I am looking for a compression tool with an arbitrarily large dictionary (and "block size"). Let me explain by way of examples.
First let us create 32MB random data and then concatenate it to itself to make a file of twice the length of length 64MB.
head -c32M /dev/urandom > test32.bin
cat test32.bin test32.bin > test64.bin
Of course test32.bin
is not compressible because it is random but the first half of test64.bin
is the same as the second half, so it should be compressible by roughly 50%.
First let's try some standard tools. test64.bin is of size exactly 67108864.

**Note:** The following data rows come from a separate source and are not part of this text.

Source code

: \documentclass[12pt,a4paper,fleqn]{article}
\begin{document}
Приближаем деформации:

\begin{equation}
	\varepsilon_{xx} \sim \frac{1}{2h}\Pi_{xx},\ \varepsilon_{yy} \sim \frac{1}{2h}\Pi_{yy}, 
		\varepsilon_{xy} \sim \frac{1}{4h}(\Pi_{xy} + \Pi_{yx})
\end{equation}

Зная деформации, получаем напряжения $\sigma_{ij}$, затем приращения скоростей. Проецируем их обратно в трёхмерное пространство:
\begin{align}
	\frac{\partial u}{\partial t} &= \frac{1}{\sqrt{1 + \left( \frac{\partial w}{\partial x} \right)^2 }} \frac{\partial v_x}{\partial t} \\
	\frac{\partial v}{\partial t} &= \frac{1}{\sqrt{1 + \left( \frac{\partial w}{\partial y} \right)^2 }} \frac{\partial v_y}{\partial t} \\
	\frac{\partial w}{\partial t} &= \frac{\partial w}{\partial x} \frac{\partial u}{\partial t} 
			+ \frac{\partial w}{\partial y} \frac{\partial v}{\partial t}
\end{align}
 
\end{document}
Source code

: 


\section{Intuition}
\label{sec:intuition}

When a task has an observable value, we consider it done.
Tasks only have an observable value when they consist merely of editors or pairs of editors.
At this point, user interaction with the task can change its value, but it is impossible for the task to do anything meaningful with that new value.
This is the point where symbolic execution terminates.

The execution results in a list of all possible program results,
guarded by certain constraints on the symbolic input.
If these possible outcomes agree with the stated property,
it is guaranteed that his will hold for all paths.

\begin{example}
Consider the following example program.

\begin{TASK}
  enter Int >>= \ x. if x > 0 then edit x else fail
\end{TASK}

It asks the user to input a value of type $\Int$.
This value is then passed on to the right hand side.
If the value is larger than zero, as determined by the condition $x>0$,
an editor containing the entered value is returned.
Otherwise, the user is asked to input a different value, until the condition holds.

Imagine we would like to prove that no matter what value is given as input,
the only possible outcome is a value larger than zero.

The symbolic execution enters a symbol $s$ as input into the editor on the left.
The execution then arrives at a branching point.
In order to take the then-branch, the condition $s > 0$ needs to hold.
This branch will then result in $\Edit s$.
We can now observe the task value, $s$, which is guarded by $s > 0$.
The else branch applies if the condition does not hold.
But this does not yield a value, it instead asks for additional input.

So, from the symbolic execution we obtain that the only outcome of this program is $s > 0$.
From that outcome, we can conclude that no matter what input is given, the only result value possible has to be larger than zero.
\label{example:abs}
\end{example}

- gzip -9. Compressed size 67119133.
- bzip2 -9. Compressed size 67409123. (A really big overhead!)
- xz -7. Compressed size 67112252.
- xz -8. Compressed size 33561724.
- zstd –ultra -22. Compressed size 33558039.
We learn from this that gzip and bzip2 can never compress this file. However with a big enough dictionary xz and zstd can compress the file and in that case zstd does the best job.
However, now try:
head -c150M /dev/urandom > test150.bin
cat test150.bin test150.bin > test300.bin
test300.bin is of size exactly 314572800. Let's try the best compression algorithms again at their highest settings.
- xz -9. Compressed size 314588440
- zstd –ultra -22. Compressed size 314580017
In this case neither tool can compress the file.
Is there a tool that has an arbitrarily large dictionary size so it
can compress a file such as test300.bin?
Thanks to the comment and answer it turns out both zstd and xz can do it. You need zstd version 1.4.x however.
- zstd –long=28. Compressed size 157306814
- xz -9 –lzma2=dict=150MiB. Compressed size 157317764.
Best Answer
It's at least available with the
xz
command. Thexz
manpage has:As documented in the Custom compressor filter chains section, you can simply supply manually the dictionary size to
xz
with for example--lzma2=dict=150MiB
(we have insight information telling 150MiB is enough, else in doubt the file size would have to be used).While doing this the
xz
process on amd64 stayed most of the time at about 1.6g usage of resident memory.